グローバル人材育成に関して、私がもったいないな、と思う制度を持つ企業が多々ある。
それはMBA派遣と英会話研修のコンビネーションである。あまりに両極端に走りすぎている。
ごく少人数の若手をビジネススクールに派遣しMBAを取得させる。その他の社員には英会話研修を受講させる。これで予算規模は5000万円以上は確実である。
これで果たして投資効果が見込まれるのか?
私にははなはだ疑問である。
MBA派遣に関しては1千万円以上の留学経費と留学中の人件費に加え、仕事をしていないわけであるから機会損失コストを考えれば1名5000万円以上の投資である。
そして、二人に一人は辞める。
元々欧米ではMBAは個人のキャリア開発として使われており、企業派遣の例はむしろまれだ。こうした違いが企業のねらいとミスマッチを起こしている。
英会話研修に関しても、見直しをする企業が急増している。
理由は、やはり投資効果の低さである。週1回2時間のレッスンを半年続ける。
受講者はその2時間のみ英語を学習する。半年で50時間程度である。
週1回2時間以外にも自己学習すべきだが自発的に取り組む社員はごく一部である。
なぜ英語を学ぶのか、何を目指すか、日本以外の国の人材はどんなスキルとマインドなのかを考えず想像もせずただレッスンを受ける。
当然効果は期待できない。
1昨日、私が現場を訪れた企業は、次世代リーダーに積極投資している。
1年間のグローバル研修をすでに3期終了し、50名弱が『個のグローバル化』へと力強く前進している。
加えて現在受講中の第4期生16名が卒業すれば、60名強の次世代リーダーがグローバル化するわけだが、これは組織にとって大きなインパクトがある。
MBA取得者がごくわずかに社内に点在し、知らないうちに転職していってしまう制度との、社内への波及効果の差は自明だ。
逆に今回訪れた企業では、同世代の優秀で次世代を担う仲間が各主要部門におり、
国内にいて仕事を続けつつ、週末学んでいる姿は周囲への影響力もある。
そして、毎年継続していくことで層となり、厚みも増してきている。
まさに面展開かつ立体的にグローバル展開を担える人材が育っていく。
ここに大きな意味がある。
この企業の場合は、研修が終わっても、フォローアップ研修があり、更に自分自身を高められる。
今回はそのうち15名の卒業生が、フォローアップ研修としてグローバルビジネスの1日の流れをシミュレートしながら、スキルを統合的に運用する体験を持つプログラムを受講した。
この日、ニュージャージーでの7年の赴任から戻ってこられた方がオブザーブに同席されていたのでご感想を聞いてみた。
「私が赴任する前にこんな研修が受けられたら、現地での立ち上げがどれだけ違っていたかと本当に思いますよ」
赴任を経験された方が弊社のプログラムをオブザーブや参加されると多くの方から同様のご感想を頂く。

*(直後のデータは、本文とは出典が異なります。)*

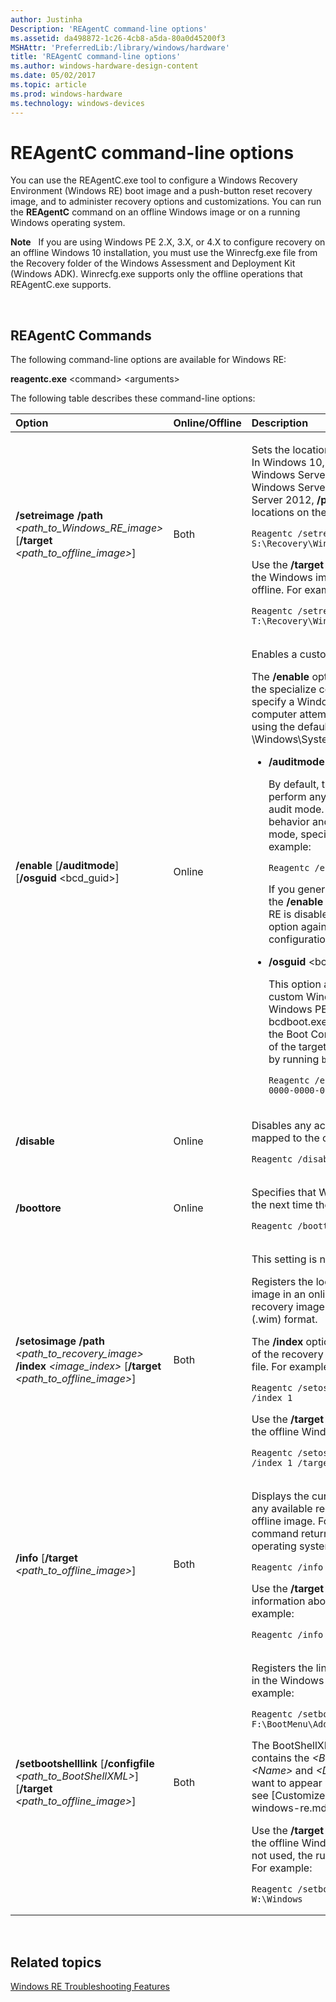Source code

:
 ```yaml
---
author: Justinha
Description: 'REAgentC command-line options'
ms.assetid: da498872-1c26-4cb8-a5da-80a0d45200f3
MSHAttr: 'PreferredLib:/library/windows/hardware'
title: 'REAgentC command-line options'
ms.author: windows-hardware-design-content
ms.date: 05/02/2017
ms.topic: article
ms.prod: windows-hardware
ms.technology: windows-devices
---
```


# REAgentC command-line options


You can use the REAgentC.exe tool to configure a Windows Recovery Environment (Windows RE) boot image and a push-button reset recovery image, and to administer recovery options and customizations. You can run the **REAgentC** command on an offline Windows image or on a running Windows operating system.

**Note**  
If you are using Windows PE 2.X, 3.X, or 4.X to configure recovery on an offline Windows 10 installation, you must use the Winrecfg.exe file from the Recovery folder of the Windows Assessment and Deployment Kit (Windows ADK). Winrecfg.exe supports only the offline operations that REAgentC.exe supports.

 

## <span id="REAgentC_Commands"></span><span id="reagentc_commands"></span><span id="REAGENTC_COMMANDS"></span>REAgentC Commands


The following command-line options are available for Windows RE:

**reagentc.exe** &lt;command&gt; &lt;arguments&gt;

The following table describes these command-line options:

<table>
<colgroup>
<col width="33%" />
<col width="33%" />
<col width="33%" />
</colgroup>
<thead>
<tr class="header">
<th align="left">Option</th>
<th align="left">Online/Offline</th>
<th align="left">Description</th>
</tr>
</thead>
<tbody>
<tr class="odd">
<td align="left"><p><strong>/setreimage /path</strong> <em>&lt;path_to_Windows_RE_image&gt;</em> [<strong>/target</strong> <em>&lt;path_to_offline_image&gt;</em>]</p>
<p></p></td>
<td align="left"><p>Both</p></td>
<td align="left"><p>Sets the location of a Windows RE boot image. In Windows 10, Windows 8.1, Windows 8 , Windows Server 2016 Technical Preview, Windows Server 2012 R2, and Windows Server 2012, <strong>/path</strong> supports UNC paths to locations on the local disk. For example:</p>
<pre class="syntax" space="preserve"><code>Reagentc /setreimage /path S:\Recovery\WindowsRE</code></pre>
<p>Use the <strong>/target</strong> option to specify the location of the Windows image when you apply the setting offline. For example:</p>
<pre class="syntax" space="preserve"><code>Reagentc /setreimage /path T:\Recovery\WindowsRE /target W:\Windows</code></pre></td>
</tr>
<tr class="even">
<td align="left"><p><strong>/enable</strong> [<strong>/auditmode</strong>] [<strong>/osguid</strong> &lt;bcd_guid&gt;]</p></td>
<td align="left"><p>Online</p></td>
<td align="left"><p>Enables a custom Windows RE boot image.</p>
<p>The <strong>/enable</strong> option runs automatically during the specialize configuration pass. If you don't specify a Windows RE boot image, the computer attempts to enable Windows RE by using the default Winre.wim file from the \Windows\System32\Recovery folder.</p>
<ul>
<li><p><strong>/auditmode</strong>:</p>
<p>By default, the <strong>/enable</strong> option doesn't perform any actions when Windows is in audit mode. To override the default behavior and enable Windows RE from audit mode, specify the <strong>/auditmode</strong> option. For example:</p>
<pre class="syntax" space="preserve"><code>Reagentc /enable /auditmode</code></pre>
<p>If you generalize the image after you use the <strong>/enable</strong> option in audit mode, Windows RE is disabled until you use the <strong>/enable</strong> option again or until after the specialize configuration pass runs.</p></li>
<li><p><strong>/osguid</strong> &lt;bcd_guid&gt;:</p>
<p>This option allows you to enable your custom Windows RE boot image from Windows PE. It can only be used after bcdboot.exe has been run. &lt;bcd_guid&gt; is the Boot Configuration Data (BCD) identifier of the target Windows installation, obtained by running <code>bcdedit -enum -v</code>.</p>
<pre class="syntax" space="preserve"><code>Reagentc /enable /osguid {00000000-0000-0000-0000-000000000000}</code></pre></li>
</ul></td>
</tr>
<tr class="odd">
<td align="left"><p><strong>/disable</strong></p></td>
<td align="left"><p>Online</p></td>
<td align="left"><p>Disables any active Windows RE image that is mapped to the online image. For example:</p>
<pre class="syntax" space="preserve"><code>Reagentc /disable</code></pre></td>
</tr>
<tr class="even">
<td align="left"><p><strong>/boottore</strong></p></td>
<td align="left"><p>Online</p></td>
<td align="left"><p>Specifies that Windows RE starts automatically the next time the system starts. For example:</p>
<pre class="syntax" space="preserve"><code>Reagentc /boottore</code></pre></td>
</tr>
<tr class="odd">
<td align="left"><p><strong>/setosimage /path</strong> <em>&lt;path_to_recovery_image&gt;</em> <strong>/index</strong> <em>&lt;image_index&gt;</em> [<strong>/target</strong> <em>&lt;path_to_offline_image&gt;</em>]</p></td>
<td align="left"><p>Both</p></td>
<td align="left"><p>This setting is not used in Windows 10.</p>
<p>Registers the location of a push-button reset image in an online or offline image. The recovery image must be in the Windows image (.wim) format.</p>
<p>The <strong>/index</strong> option specifies the index number of the recovery image to use from within a .wim file. For example:</p>
<pre class="syntax" space="preserve"><code>Reagentc /setosimage /path R:\RecoveryImage /index 1</code></pre>
<p>Use the <strong>/target</strong> option to specify the location of the offline Windows image. For example:</p>
<pre class="syntax" space="preserve"><code>Reagentc /setosimage /path R:\RecoveryImage /index 1 /target W:\Windows</code></pre></td>
</tr>
<tr class="even">
<td align="left"><p><strong>/info</strong> [<strong>/target</strong> <em>&lt;path_to_offline_image&gt;</em>]</p></td>
<td align="left"><p>Both</p></td>
<td align="left"><p>Displays the current status of Windows RE and any available recovery image on an online or offline image. For example, the following command returns the status of the online operating system:</p>
<pre class="syntax" space="preserve"><code>Reagentc /info</code></pre>
<p>Use the <strong>/target</strong> option to obtain configuration information about an offline image. For example:</p>
<pre class="syntax" space="preserve"><code>Reagentc /info /target W:\Windows</code></pre></td>
</tr>
<tr class="odd">
<td align="left"><p><strong>/setbootshelllink</strong> [<strong>/configfile</strong> <em>&lt;path_to_BootShellXML&gt;</em>] [<strong>/target</strong> <em>&lt;path_to_offline_image&gt;</em>]</p></td>
<td align="left"><p>Both</p></td>
<td align="left"><p>Registers the link to a custom tool that appears in the Windows boot options menu. For example:</p>
<pre class="syntax" space="preserve"><code>Reagentc /setbootshelllink /configfile F:\BootMenu\AddDiagnosticsToolToBootMenu.xml</code></pre>
<p>The BootShellXML file is an.xml file that contains the <em>&lt;BootShell&gt;</em> element and the <em>&lt;Name&gt;</em> and <em>&lt;Description&gt;</em> attributes that you want to appear in the link. For more information, see [Customize Windows RE](customize-windows-re.md).</p>
<p>Use the <strong>/target</strong> option to specify the location of the offline Windows image. If this argument is not used, the running operating system is used. For example:</p>
<pre class="syntax" space="preserve"><code>Reagentc /setbootshelllink /target W:\Windows</code></pre></td>
</tr>
</tbody>
</table>

 

## <span id="related_topics"></span>Related topics


[Windows RE Troubleshooting Features](windows-re-troubleshooting-features.md)

 

 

しかし、このようなグローバル研修の検討の際、研修後の処遇が難しいということで実現に至らないケースが多々ある。
例えば、研修後に海外赴任させるといったことを制度化できないということだ。
しかし、この企業では、最近では現地化を進める意味でも「本社から人材を駐在させずにリモートでマネジメントする、ケースがかなり増えてきていますよ」とのことであった。
ますます面展開でグローバル人材育成を推進していくことの意義と投資効果は高まっていると考えている。
写真はフォローアップ研修のひとコマ。